EXERCISE OBJECTIVE: Your answer should repeat the entries in full, exactly as given, with no pictures.

### PROVIDED RECORDS

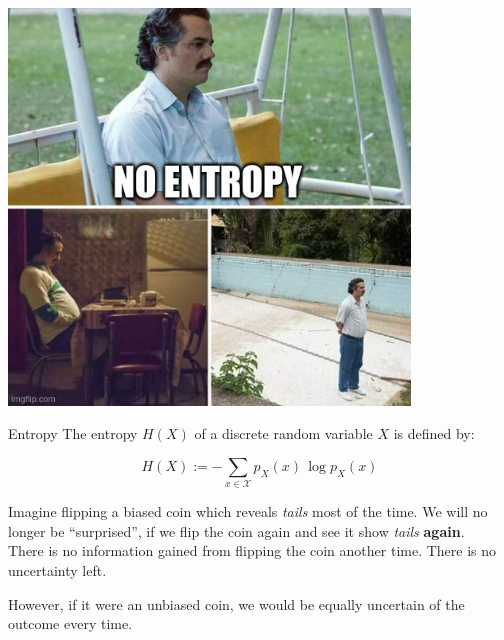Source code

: \begin{frame}{\subsecname}
{\begin{minipage}{.99\textwidth}
\begin{minipage}{0.3\textwidth}
\begin{center}
	\end{center}
\end{minipage}
\hfill
\begin{minipage}{0.3\textwidth}
	\begin{center}
		\includegraphics[width=0.8\textwidth]{img/meme_entropy_none}
	\end{center}
	\end{minipage}
\end{minipage}
}

\end{frame}

\begin{frame}

\begin{block}{Entropy} 
The entropy $H(X)$ of a discrete random variable $X$ is defined by:

\begin{equation}
\label{eq:entropy}
H(X) := - \sum_{x \in \mathcal X} p_X(x)\,\log p_X(x)
\end{equation}

\end{block}

Imagine flipping a biased coin which reveals \textit{tails} most of the time. 
We will no longer be ``surprised'', if we flip the coin again and see it show \textit{tails} \textbf{again}.\\

There is no information gained from flipping the coin another time. There is no uncertainty left.

However, if it were an unbiased coin, we would be equally uncertain of the outcome every time.

\end{frame}

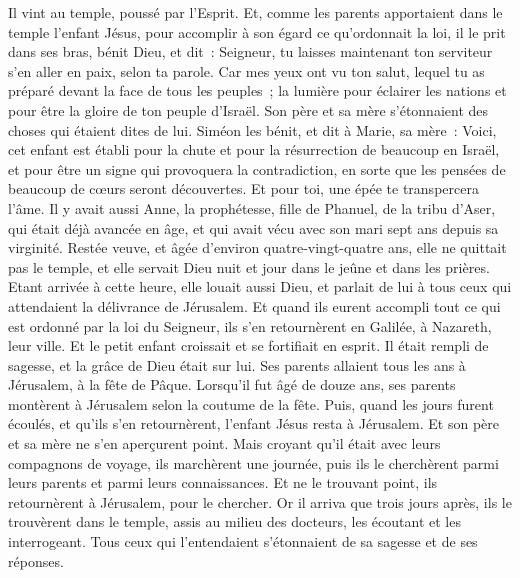 \begin{multicols}{2}
Il vint au temple, poussé par l'Esprit. Et, comme les parents apportaient dans le temple l'enfant Jésus, pour accomplir à son égard ce qu'ordonnait la loi,
il le prit dans ses bras, bénit Dieu, et dit~:
Seigneur, tu laisses maintenant ton serviteur s'en aller en paix, selon ta parole.
Car mes yeux ont vu ton salut,
lequel tu as préparé devant la face de tous les peuples~;
la lumière pour éclairer les nations et pour être la gloire de ton peuple d'Israël.
Son père et sa mère s'étonnaient des choses qui étaient dites de lui.
Siméon les bénit, et dit à Marie, sa mère~: Voici, cet enfant est établi pour la chute et pour la résurrection de beaucoup en Israël, et pour être un signe qui provoquera la contradiction,
en sorte que les pensées de beaucoup de cœurs seront découvertes. Et pour toi, une épée te transpercera l'âme.
Il y avait aussi Anne, la prophétesse, fille de Phanuel, de la tribu d'Aser, qui était déjà avancée en âge, et qui avait vécu avec son mari sept ans depuis sa virginité.
Restée veuve, et âgée d'environ quatre-vingt-quatre ans, elle ne quittait pas le temple, et elle servait Dieu nuit et jour dans le jeûne et dans les prières.
Etant arrivée à cette heure, elle louait aussi Dieu, et parlait de lui à tous ceux qui attendaient la délivrance de Jérusalem.
Et quand ils eurent accompli tout ce qui est ordonné par la loi du Seigneur, ils s'en retournèrent en Galilée, à Nazareth, leur ville.
Et le petit enfant croissait et se fortifiait en esprit. Il était rempli de sagesse, et la grâce de Dieu était sur lui.
Ses parents allaient tous les ans à Jérusalem, à la fête de Pâque.
Lorsqu'il fut âgé de douze ans, ses parents montèrent à Jérusalem selon la coutume de la fête.
Puis, quand les jours furent écoulés, et qu'ils s'en retournèrent, l'enfant Jésus resta à Jérusalem. Et son père et sa mère ne s'en aperçurent point.
Mais croyant qu'il était avec leurs compagnons de voyage, ils marchèrent une journée, puis ils le cherchèrent parmi leurs parents et parmi leurs connaissances.
Et ne le trouvant point, ils retournèrent à Jérusalem, pour le chercher.
Or il arriva que trois jours après, ils le trouvèrent dans le temple, assis au milieu des docteurs, les écoutant et les interrogeant.
Tous ceux qui l'entendaient s'étonnaient de sa sagesse et de ses réponses.

\end{multicols}
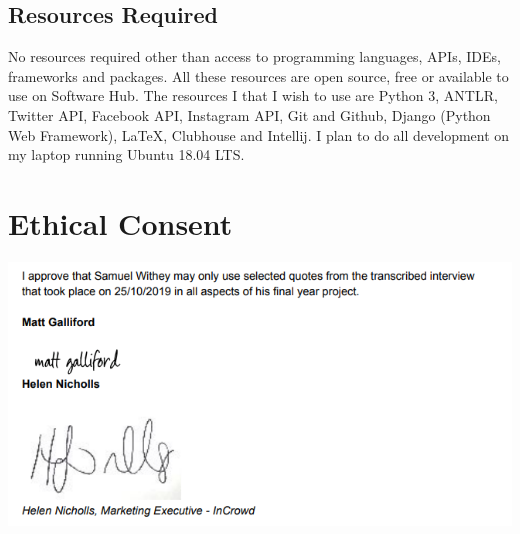 \documentclass[chapterprefix=false]{scrreprt}
\begin{document}
\subsection{Resources Required}

No resources required other than access to programming languages, APIs, IDEs, frameworks and packages. All these resources are open source, free or available to use on Software Hub. The resources I that I wish to use are Python 3, ANTLR, Twitter API, Facebook API, Instagram API, Git and Github, Django (Python Web Framework), \LaTeX, Clubhouse and Intellij. I plan to do all development on my laptop running Ubuntu 18.04 LTS.

\newpage

\section{Ethical Consent}

\includegraphics[scale=0.5]{ethical-approval}



\end{document}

######

WRITTEN ANSWER:
Source code

: \begin{frame}{\subsecname}
{\begin{minipage}{.99\textwidth}
\begin{minipage}{0.3\textwidth}
\begin{center}
	\end{center}
\end{minipage}
\hfill
\begin{minipage}{0.3\textwidth}
	\begin{center}
		\includegraphics[width=0.8\textwidth]{img/meme_entropy_none}
	\end{center}
	\end{minipage}
\end{minipage}
}

\end{frame}

\begin{frame}

\begin{block}{Entropy} 
The entropy $H(X)$ of a discrete random variable $X$ is defined by:

\begin{equation}
\label{eq:entropy}
H(X) := - \sum_{x \in \mathcal X} p_X(x)\,\log p_X(x)
\end{equation}

\end{block}

Imagine flipping a biased coin which reveals \textit{tails} most of the time. 
We will no longer be ``surprised'', if we flip the coin again and see it show \textit{tails} \textbf{again}.\\

There is no information gained from flipping the coin another time. There is no uncertainty left.

However, if it were an unbiased coin, we would be equally uncertain of the outcome every time.

\end{frame}

 \begin{multicols}{2}
Il vint au temple, poussé par l'Esprit. Et, comme les parents apportaient dans le temple l'enfant Jésus, pour accomplir à son égard ce qu'ordonnait la loi,
il le prit dans ses bras, bénit Dieu, et dit~:
Seigneur, tu laisses maintenant ton serviteur s'en aller en paix, selon ta parole.
Car mes yeux ont vu ton salut,
lequel tu as préparé devant la face de tous les peuples~;
la lumière pour éclairer les nations et pour être la gloire de ton peuple d'Israël.
Son père et sa mère s'étonnaient des choses qui étaient dites de lui.
Siméon les bénit, et dit à Marie, sa mère~: Voici, cet enfant est établi pour la chute et pour la résurrection de beaucoup en Israël, et pour être un signe qui provoquera la contradiction,
en sorte que les pensées de beaucoup de cœurs seront découvertes. Et pour toi, une épée te transpercera l'âme.
Il y avait aussi Anne, la prophétesse, fille de Phanuel, de la tribu d'Aser, qui était déjà avancée en âge, et qui avait vécu avec son mari sept ans depuis sa virginité.
Restée veuve, et âgée d'environ quatre-vingt-quatre ans, elle ne quittait pas le temple, et elle servait Dieu nuit et jour dans le jeûne et dans les prières.
Etant arrivée à cette heure, elle louait aussi Dieu, et parlait de lui à tous ceux qui attendaient la délivrance de Jérusalem.
Et quand ils eurent accompli tout ce qui est ordonné par la loi du Seigneur, ils s'en retournèrent en Galilée, à Nazareth, leur ville.
Et le petit enfant croissait et se fortifiait en esprit. Il était rempli de sagesse, et la grâce de Dieu était sur lui.
Ses parents allaient tous les ans à Jérusalem, à la fête de Pâque.
Lorsqu'il fut âgé de douze ans, ses parents montèrent à Jérusalem selon la coutume de la fête.
Puis, quand les jours furent écoulés, et qu'ils s'en retournèrent, l'enfant Jésus resta à Jérusalem. Et son père et sa mère ne s'en aperçurent point.
Mais croyant qu'il était avec leurs compagnons de voyage, ils marchèrent une journée, puis ils le cherchèrent parmi leurs parents et parmi leurs connaissances.
Et ne le trouvant point, ils retournèrent à Jérusalem, pour le chercher.
Or il arriva que trois jours après, ils le trouvèrent dans le temple, assis au milieu des docteurs, les écoutant et les interrogeant.
Tous ceux qui l'entendaient s'étonnaient de sa sagesse et de ses réponses.

\end{multicols}
 \documentclass[chapterprefix=false]{scrreprt}
\begin{document}
\subsection{Resources Required}

No resources required other than access to programming languages, APIs, IDEs, frameworks and packages. All these resources are open source, free or available to use on Software Hub. The resources I that I wish to use are Python 3, ANTLR, Twitter API, Facebook API, Instagram API, Git and Github, Django (Python Web Framework), \LaTeX, Clubhouse and Intellij. I plan to do all development on my laptop running Ubuntu 18.04 LTS.

\newpage

\section{Ethical Consent}

\includegraphics[scale=0.5]{ethical-approval}



\end{document}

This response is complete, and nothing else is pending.